▶ _ACTIVITY_
Reproduce precisely the lines of the listing below, starting with the line that contains "## 4 **行业内对后装OBU的全新探索**" and stopping after the line that contains "经过多年产业上下的合力众推，"; include nothing else.

▶ _MATERIAL TO PROCESS_
▼

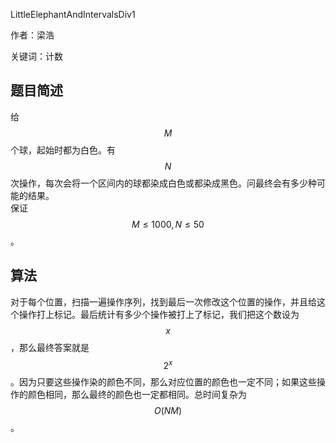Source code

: LittleElephantAndIntervalsDiv1

作者：梁浩

关键词：计数

## 题目简述

给$$M$$个球，起始时都为白色。有$$N$$次操作，每次会将一个区间内的球都染成白色或都染成黑色。问最终会有多少种可能的结果。  
保证$$M\leq 1000, N\leq 50$$。

## 算法

对于每个位置，扫描一遍操作序列，找到最后一次修改这个位置的操作，并且给这个操作打上标记。最后统计有多少个操作被打上了标记，我们把这个数设为$$x$$，那么最终答案就是$$2^x$$。因为只要这些操作染的颜色不同，那么对应位置的颜色也一定不同；如果这些操作的颜色相同，那么最终的颜色也一定都相同。总时间复杂为$$O(NM)$$。

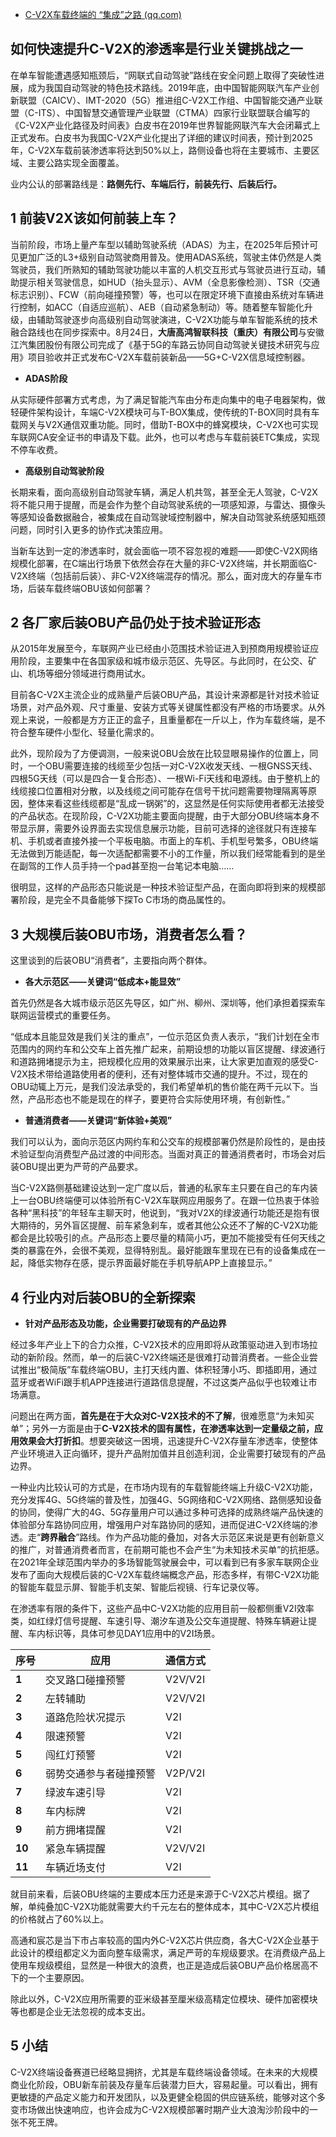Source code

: - [C-V2X车载终端的 “集成”之路 (qq.com)](https://mp.weixin.qq.com/s/pfGVch-mZTUxZn5hb647Fw)

## **如何快速提升C-V2X的渗透率是行业关键挑战之一**

在单车智能遭遇感知瓶颈后，“网联式自动驾驶”路线在安全问题上取得了突破性进展，成为我国自动驾驶的特色技术路线。2019年底，由中国智能网联汽车产业创新联盟（CAICV）、IMT-2020（5G）推进组C-V2X工作组、中国智能交通产业联盟（C-ITS）、中国智慧交通管理产业联盟（CTMA）四家行业联盟联合编写的《C-V2X产业化路径及时间表》白皮书在2019年世界智能网联汽车大会闭幕式上正式发布。白皮书为我国C-V2X产业化提出了详细的建议时间表，预计到2025年，C-V2X车载前装渗透率将达到50%以上，路侧设备也将在主要城市、主要区域、主要公路实现全面覆盖。

业内公认的部署路线是：**路侧先行、车端后行，前装先行、后装后行。**

## 1 **前装V2X该如何前装上车？**

当前阶段，市场上量产车型以辅助驾驶系统（ADAS）为主，在2025年后预计可见更加广泛的L3+级别自动驾驶商用普及。使用ADAS系统，驾驶主体仍然是人类驾驶员，我们所熟知的辅助驾驶功能以丰富的人机交互形式与驾驶员进行互动，辅助提示相关驾驶信息，如HUD（抬头显示）、AVM（全息影像检测）、TSR（交通标志识别）、FCW（前向碰撞预警）等，也可以在限定环境下直接由系统对车辆进行控制，如ACC（自适应巡航）、AEB（自动紧急制动）等。随着整车智能化升级，由辅助驾驶逐步向高级别自动驾驶演进，C-V2X功能与单车智能系统的技术融合路线也在同步探索中。8月24日，**大唐高鸿智联科技（重庆）有限公司**与安徽江汽集团股份有限公司完成了《基于5G的车路云协同自动驾驶关键技术研究与应用》项目验收并正式发布C-V2X车载前装新品——5G+C-V2X信息域控制器。

- **ADAS阶段**

从实际硬件部署方式考虑，为了满足智能汽车由分布走向集中的电子电器架构，做轻硬件架构设计，车端C-V2X模块可与T-BOX集成，使传统的T-BOX同时具有车载网关与V2X通信双重功能。同时，借助T-BOX中的蜂窝模块，C-V2X也可实现车联网CA安全证书的申请及下载。此外，也可以考虑与车载前装ETC集成，实现不停车收费。

- **高级别自动驾驶阶段**

长期来看，面向高级别自动驾驶车辆，满足人机共驾，甚至全无人驾驶，C-V2X将不能只用于提醒，而是会作为整个自动驾驶系统的一项感知源，与雷达、摄像头等感知设备数据融合，被集成在自动驾驶域控制器中，解决自动驾驶系统感知瓶颈问题，同时引入更多的协作式决策应用。

当新车达到一定的渗透率时，就会面临一项不容忽视的难题——即使C-V2X网络规模化部署，在C端出行场景下依然会存在大量的非C-V2X终端，并长期面临C-V2X终端（包括前后装）、非C-V2X终端混存的情况。那么，面对庞大的存量车市场，后装车载终端OBU该如何部署？

## 2 **各厂家后装OBU产品仍处于技术验证形态**

从2015年发展至今，车联网产业已经由小范围技术验证进入到预商用规模验证应用阶段，主要集中在各国家级和城市级示范区、先导区。与此同时，在公交、矿山、机场等细分领域进行商用试水。

目前各C-V2X主流企业的成熟量产后装OBU产品，其设计来源都是针对技术验证场景，对产品外观、尺寸重量、安装方式等关键属性都没有严格的市场要求。从外观上来说，一般都是方方正正的盒子，且重量都在一斤以上，作为车载终端，是不符合整车硬件小型化、轻量化需求的。

此外，现阶段为了方便调测，一般来说OBU会放在比较显眼易操作的位置上，同时，一个OBU需要连接的线缆至少包括一对C-V2X收发天线、一根GNSS天线、四根5G天线（可以是四合一复合形态）、一根Wi-Fi天线和电源线。由于整机上的线缆接口位置相对分散，以及线缆之间可能存在信号干扰问题需要物理隔离等原因，整体来看这些线缆都是“乱成一锅粥”的，这显然是任何实际使用者都无法接受的产品状态。在现阶段，C-V2X功能主要面向提醒，由于大部分OBU终端本身不带显示屏，需要外设界面去实现信息展示功能，目前可选择的途径就只有连接车机、手机或者直接外接一个平板电脑。市面上的车机、手机型号繁多，OBU终端无法做到万能适配，每一次适配都需要不小的工作量，所以我们经常能看到的是坐在副驾的工作人员手持一个pad甚至抱一台笔记本电脑……

很明显，这样的产品形态只能说是一种技术验证型产品，在面向即将到来的规模部署阶段，是完全不具备能够下探To C市场的商品属性的。

## 3 **大规模后装OBU市场，消费者怎么看？**

这里谈到的后装OBU“消费者”，主要指向两个群体。

- **各大示范区——关键词“低成本+能显效”**

首先仍然是各大城市级示范区先导区，如广州、柳州、深圳等，他们承担着探索车联网运营模式的重要任务。

“低成本且能显效是我们关注的重点”，一位示范区负责人表示，“我们计划在全市范围内的网约车和公交车上首先推广起来，前期设想的功能以盲区提醒、绿波通行和道路拥堵提示为主，把规模化应用的效果展示出来，让大家更加直观的感受C-V2X技术带给道路使用者的便利，还有对整体城市交通的提升。不过，现在的OBU动辄上万元，是我们没法承受的，我们希望单机的售价能在两千元以下。当然，产品形态也不能是现在的样子，要更符合实际使用环境，有创新性。”

- **普通消费者——关键词“新体验+美观”**

我们可以认为，面向示范区内网约车和公交车的规模部署仍然是阶段性的，是由技术验证型向消费型产品过渡的中间形态。当面对真正的普通消费者时，市场会对后装OBU提出更为严苛的产品要求。

当C-V2X路侧基础建设达到一定广度以后，普通的私家车主只要在自己的车内装上一台OBU终端便可以体验所有C-V2X车联网应用服务了。在跟一位热衷于体验各种“黑科技”的年轻车主聊天时，他说到，“我对V2X的绿波通行功能还是抱有很大期待的，另外盲区提醒、前车紧急刹车，或者其他公众还不了解的C-V2X功能都会是比较吸引的点。产品形态上要尽量的精简小巧，更加不能接受有任何天线之类的暴露在外，会很不美观，显得特别乱。最好能跟车里现在已有的设备集成在一起，降低实物存在感，提示界面最好能在手机导航APP上直接显示。”

## 4 **行业内对后装OBU的全新探索**

- **针对产品形态及功能，企业需要打破现有的产品边界**

经过多年产业上下的合力众推，C-V2X技术的应用即将从政策驱动进入到市场拉动的新阶段。然而，单一的后装C-V2X终端还是很难打动普消费者。一些企业尝试推出“极简版”车载终端OBU，主打天线内置、体积轻薄小巧、即插即用，通过蓝牙或者WiFi跟手机APP连接进行道路信息提醒，不过这类产品似乎也较难让市场满意。

问题出在两方面，**首先是在于大众对C-V2X技术的不了解**，很难愿意“为未知买单”；另外一方面是由于**C-V2X技术的固有属性，在渗透率达到一定量级之前，应用效果会大打折扣**。想要突破这一困境，迅速提升C-V2X存量车渗透率，使整体产业环境进入正向循环，提升产品附加值并且创造利润，企业需要打破现有的产品边界。

一种业内比较认可的方式是，在市场内现有的车载智能终端上升级C-V2X功能，充分发挥4G、5G终端的普及性，加强4G、5G网络和C-V2X网络、路侧感知设备的协同，使得广大的4G、5G存量用户可以通过多种可选择的成熟终端产品快速的体验部分车路协同应用，增强用户对车路协同的感知，进而促进C-V2X终端的渗透。走“**跨界融合**”路线。作为产品功能的叠加，对各大示范区来说是更有创新意义的推广，对普通消费者而言，在前期可能也不会产生“为未知技术买单”的抗拒感。在2021年全球范围内举办的多场智能驾驶展会中，可以看到已有多家车联网企业发布了面向大规模后装的C-V2X车载终端概念产品，形态多样，有带C-V2X功能的智能车载显示屏、智能手机支架、智能后视镜、行车记录仪等。

在渗透率有限的条件下，这些产品中C-V2X功能的应用目前一般都侧重V2I效率类，如红绿灯信号提醒、车速引导、潮汐车道及公交车道提醒、特殊车辆避让提醒、车内标识等，具体可参见DAY1应用中的V2I场景。

| 序号   | **应用**               | **通信方式** |
| ------ | ---------------------- | ------------ |
| **1**  | 交叉路口碰撞预警       | V2V/V2I      |
| **2**  | 左转辅助               | V2V/V2I      |
| **3**  | 道路危险状况提示       | V2I          |
| **4**  | 限速预警               | V2I          |
| **5**  | 闯红灯预警             | V2I          |
| **6**  | 弱势交通参与者碰撞预警 | V2P/V2I      |
| **7**  | 绿波车速引导           | V2I          |
| **8**  | 车内标牌               | V2I          |
| **9**  | 前方拥堵提醒           | V2I          |
| **10** | 紧急车辆提醒           | V2V/V2I      |
| **11** | 车辆近场支付           | V2I          |

就目前来看，后装OBU终端的主要成本压力还是来源于C-V2X芯片模组。据了解，单纯叠加C-V2X功能就需要大约千元左右的整体成本，其中C-V2X芯片模组的价格就占了60%以上。

高通和宸芯是当下市占率较高的国内外C-V2X芯片供应商，各大C-V2X企业基于此设计的模组都定义为面向整车级需求，满足严苛的车规级要求。在消费级产品上使用车规级模组，显然是一种很大的浪费，也正是造成后装OBU产品价格居高不下的一个主要原因。

除此以外，C-V2X应用所需要的亚米级甚至厘米级高精定位模块、硬件加密模块等也都是企业无法忽视的成本支出。

## 5 **小结**

C-V2X终端设备赛道已经略显拥挤，尤其是车载终端设备领域。在未来的大规模商业化阶段，OBU新车前装及存量车后装潜力巨大，容易起量。可以看出，拥有更敏捷的产品定义能力和开发团队，以及更健全稳固的供应链系统，能够对这个多变市场做出快速响应，也许会成为C-V2X规模部署时期产业大浪淘沙阶段中的一张不死王牌。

▲

▶ _WRITTEN ANSWER_
## 4 **行业内对后装OBU的全新探索**

- **针对产品形态及功能，企业需要打破现有的产品边界**

经过多年产业上下的合力众推，C-V2X技术的应用即将从政策驱动进入到市场拉动的新阶段。然而，单一的后装C-V2X终端还是很难打动普消费者。一些企业尝试推出“极简版”车载终端OBU，主打天线内置、体积轻薄小巧、即插即用，通过蓝牙或者WiFi跟手机APP连接进行道路信息提醒，不过这类产品似乎也较难让市场满意。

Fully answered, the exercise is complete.